Nova lei reafirma o que já está na Constituição
Com o novo texto se cumpre o que já está previsto no artigo 5º da Constituição Federal. O direito se baseia no princípio de presunção da inocência e sua origem remonta à Declaração dos Direitos dos Homens e do Cidadão de 1791 e da Declaração dos Direitos Humanos da ONU (Organização das Nações Unidas) de 1948.
Por esse direito, ninguém pode ser preso sem antes ter seu julgamento determinado pela Justiça e de ser culpado pelo crime que cometeu. A prisão preventiva, mecanismo utilizado para evitar que o acusado fuja ou coloque em risco à sociedade, seria apenas uma exceção. No Brasil, entretanto, a exceção mais uma vez acabou se tornando a regra.
É comum no país pessoas, principalmente pobres, passarem anos presas aguardando o julgamento do seu caso, sem data para acontecer. Há casos, inclusive, em que o preso preventivo, quando é julgado, recebe sentença para cumprir sua pena em regime de liberdade ou é, até mesmo, absolvido. “Há pessoas que estão dizendo que a nova lei vai ser um terror, que vamos soltar todos os criminosos, o que é um equívoco”, pontua Torres.

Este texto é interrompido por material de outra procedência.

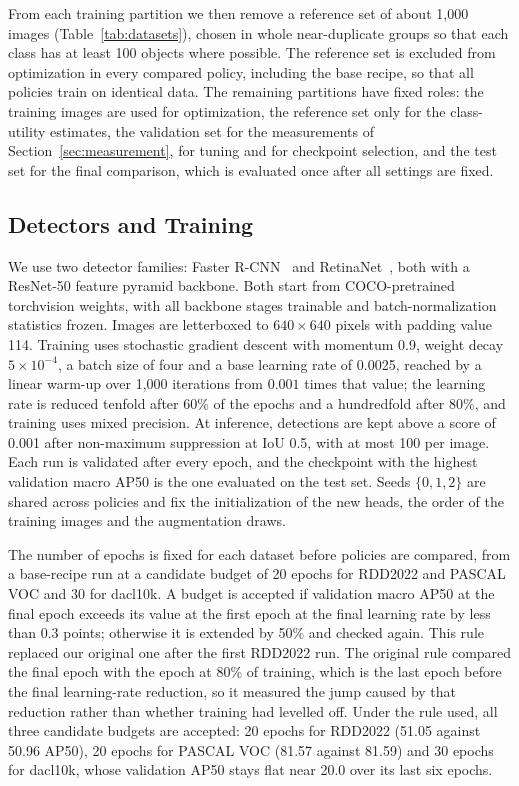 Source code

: \documentclass[conference]{IEEEtran}
\begin{document}
From each training partition we then remove a reference set of about 1,000 images (Table~\ref{tab:datasets}), chosen in whole near-duplicate groups so that each class has at least 100 objects where possible. The reference set is excluded from optimization in every compared policy, including the base recipe, so that all policies train on identical data. The remaining partitions have fixed roles: the training images are used for optimization, the reference set only for the class-utility estimates, the validation set for the measurements of Section~\ref{sec:measurement}, for tuning and for checkpoint selection, and the test set for the final comparison, which is evaluated once after all settings are fixed.

\subsection{Detectors and Training}
\label{sec:setup_training}

We use two detector families: Faster R-CNN~\cite{ren2017faster} and RetinaNet~\cite{lin2017focal}, both with a ResNet-50 feature pyramid backbone. Both start from COCO-pretrained torchvision weights, with all backbone stages trainable and batch-normalization statistics frozen. Images are letterboxed to $640\times640$ pixels with padding value 114. Training uses stochastic gradient descent with momentum 0.9, weight decay $5\times10^{-4}$, a batch size of four and a base learning rate of 0.0025, reached by a linear warm-up over 1,000 iterations from $0.001$ times that value; the learning rate is reduced tenfold after 60\% of the epochs and a hundredfold after 80\%, and training uses mixed precision. At inference, detections are kept above a score of 0.001 after non-maximum suppression at IoU 0.5, with at most 100 per image. Each run is validated after every epoch, and the checkpoint with the highest validation macro AP50 is the one evaluated on the test set. Seeds $\{0,1,2\}$ are shared across policies and fix the initialization of the new heads, the order of the training images and the augmentation draws.

The number of epochs is fixed for each dataset before policies are compared, from a base-recipe run at a candidate budget of 20 epochs for RDD2022 and PASCAL VOC and 30 for dacl10k. A budget is accepted if validation macro AP50 at the final epoch exceeds its value at the first epoch at the final learning rate by less than 0.3 points; otherwise it is extended by 50\% and checked again. This rule replaced our original one after the first RDD2022 run. The original rule compared the final epoch with the epoch at 80\% of training, which is the last epoch before the final learning-rate reduction, so it measured the jump caused by that reduction rather than whether training had levelled off. Under the rule used, all three candidate budgets are accepted: 20 epochs for RDD2022 (51.05 against 50.96 AP50), 20 epochs for PASCAL VOC (81.57 against 81.59) and 30 epochs for dacl10k, whose validation AP50 stays flat near 20.0 over its last six epochs.
\end{document}
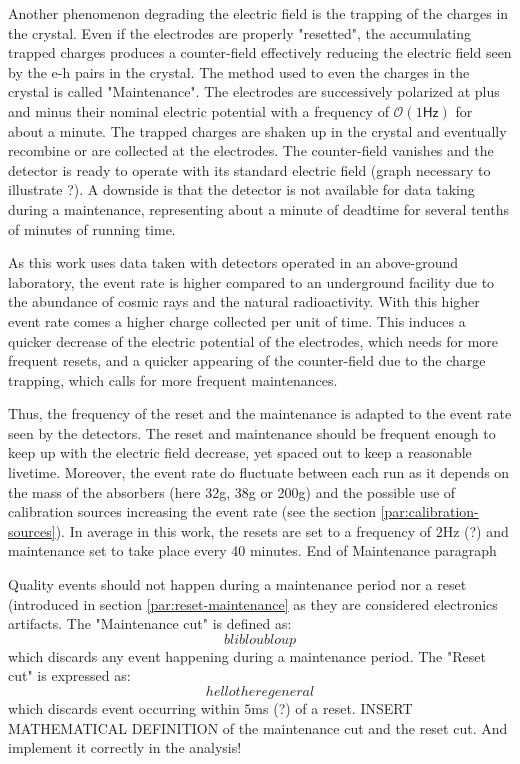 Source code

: Another phenomenon degrading the electric field is the trapping of the charges in the crystal. Even if the electrodes are properly "resetted", the accumulating trapped charges produces a counter-field effectively reducing the electric field seen by the e-h pairs in the crystal. The method used to even the charges in the crystal is called "Maintenance". The electrodes are successively polarized at plus and minus their nominal electric potential with a frequency of $\mathcal{O}(1\textsf{Hz})$ for about a minute. The trapped charges are shaken up in the crystal and eventually recombine or are collected at the electrodes. The counter-field vanishes and the detector is ready to operate with its standard electric field (graph necessary to illustrate ?). A downside is that the detector is not available for data taking during a maintenance, representing about a minute of deadtime for several tenths of minutes of running time. 

As this work uses data taken with detectors operated in an above-ground laboratory, the event rate is higher compared to an underground facility due to the abundance of cosmic rays and the natural radioactivity.
With this higher event rate  comes a higher charge collected per unit of time. This induces a quicker decrease of the electric potential of the electrodes, which needs for more frequent resets, and a quicker appearing of the counter-field due to the charge trapping, which calls for more frequent maintenances.

Thus, the frequency of the reset and the maintenance is adapted to the event rate seen by the detectors. The reset and maintenance should be frequent enough to keep up with the electric field decrease, yet spaced out to keep a reasonable livetime. Moreover, the event rate do fluctuate between each run as it depends on the mass of the absorbers (here 32g, 38g or 200g) and the possible use of calibration sources increasing the event rate (see the section \ref{par:calibration-sources}).
In average in this work, the resets are set to a frequency of $2$Hz (?) and maintenance set to take place every 40 minutes.
{\color{red} End of Maintenance paragraph}

Quality events should not happen during a maintenance period nor a reset (introduced in section \ref{par:reset-maintenance} as they are considered electronics artifacts. The "Maintenance cut" is defined as:
$$ bli blou bloup$$
which discards any event happening during a maintenance period.
The "Reset cut" is expressed as:
$$ hello there general$$
which discards event occurring within $5$ms (?) of a reset. 
{\color{red} INSERT MATHEMATICAL DEFINITION of the maintenance cut and the reset cut. And implement it correctly in the analysis! }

O que deve haver, segundo Torres, é uma maior racionalização do sistema carcerário. “A lei não resolve o problema da criminalização da classe pobre. Não vai salvar o sistema carcerário, que continuará servindo como controle social. O que deve existir é uma amenização das contradições do sistema e nesse patamar ela é bem-vinda”.
“Não é automático, mas os juízes precisam rever e revogar milhares de prisões. O preso preventivo que não tiver sua prisão revista, pode enviar seu habeas corpus escrito de próprio punho ao juiz ou solicitar a ajuda de um advogado ou da defensoria pública”, destaca.
Polêmicas em torno da nova lei
Uma parcela de juristas, desembargadores e promotores chegaram à conclusão de que as alterações na lei penal devem servir à impunidade. Uma confusão, na opinião de Torres, pois estão tomando medidas cautelares como se fossem medidas punitivas.
Já a fixação de fiança pelo delegado ou juiz para liberação da prisão preventiva, que também está prevista na lei, recebe críticas de Torres. Apesar de ser estipulada de acordo com a condição financeira de cada indivíduo, a medida deve prejudicar as classes menos favorecidas economicamente, segundo ele. “O juiz aplicará fiança para quê, quando e com qual objetivo? Se é absolutamente necessário aquela pessoa ficar presa, por que vou fixar fiança para que possa comprar sua liberdade? Por outro lado, se não há necessidade de outra pessoa ficar presa, por que o juiz fixaria uma fiança para soltá-la? Não se pode fixar fiança em nenhum dos casos, é uma contradição”, argumenta.
Outra questão levantada pelos opositores das alterações no Código é que o Estado não terá condições de fiscalizar os réus que cumprem medidas cautelares alternativas como a prisão domiciliar. Para Torres, não há necessidade de um agente de segurança em cada porta, mas basta que o acusado siga os compromissos processuais. “É simples, caso a pessoa não cumpra, vai presa”.